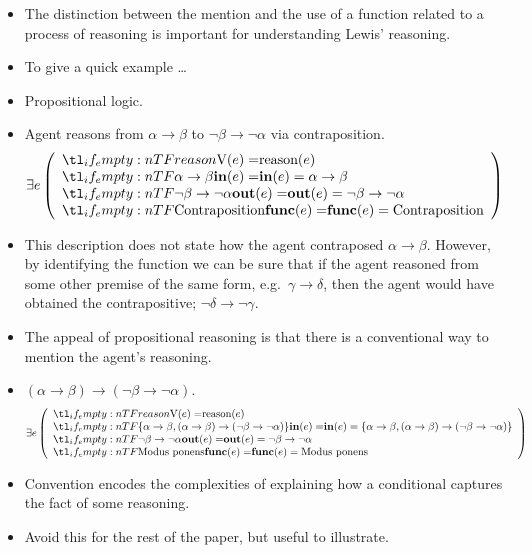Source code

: \documentclass[10pt]{article}
\newcommand{\hozlinedash}[0]{%
  \noindent\hdashrule[0.5ex][c]{\textwidth}{.1pt}{2.5pt}
}
\begin{document}
\begin{itemize}
\item The distinction between the mention and the use of a function related to a process of reasoning is important for understanding Lewis' reasoning.
\item To give a quick example \dots
\item Propositional logic.
\item Agent reasons from \(\alpha \rightarrow \beta\) to \(\lnot \beta \rightarrow \lnot\alpha\) via contraposition.
      \[
    \exists e
    \left(
      \begin{array}{l}
        \everb{reason} \\
        \ein{\alpha \rightarrow \beta} \\
        \eout{\lnot \beta \rightarrow \lnot\alpha} \\
        \efunc{\text{Contraposition}}
      \end{array}
    \right)
  \]
\item This description does not state how the agent contraposed \(\alpha \rightarrow \beta\).
  However, by identifying the function we can be sure that if the agent reasoned from some other premise of the same form, e.g.\ \(\gamma \rightarrow \delta\), then the agent would have obtained the contrapositive; \(\lnot \delta \rightarrow \lnot \gamma\).
\item The appeal of propositional reasoning is that there is a conventional way to mention the agent's reasoning.
\item \((\alpha \rightarrow \beta) \rightarrow (\lnot \beta \rightarrow \lnot\alpha)\).
  \[
    \exists e
    \left(
      \begin{array}{l}
        \everb{reason} \\
        \ein{\{\alpha \rightarrow \beta, (\alpha \rightarrow \beta) \rightarrow (\lnot \beta \rightarrow \lnot\alpha)\}} \\
        \eout{\lnot \beta \rightarrow \lnot\alpha} \\
        \efunc{\text{Modus ponens}}
      \end{array}
    \right)
  \]
\item Convention encodes the complexities of explaining how a conditional captures the fact of some reasoning.
\item Avoid this for the rest of the paper, but useful to illustrate.
\end{itemize}

\hozlinedash
\end{document}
##########
EXERCISE: All lines above containing the string "hozlinedash": copy each one.

SOLUTION TO THE PROBLEM:
\newcommand{\hozlinedash}[0]{%
\hozlinedash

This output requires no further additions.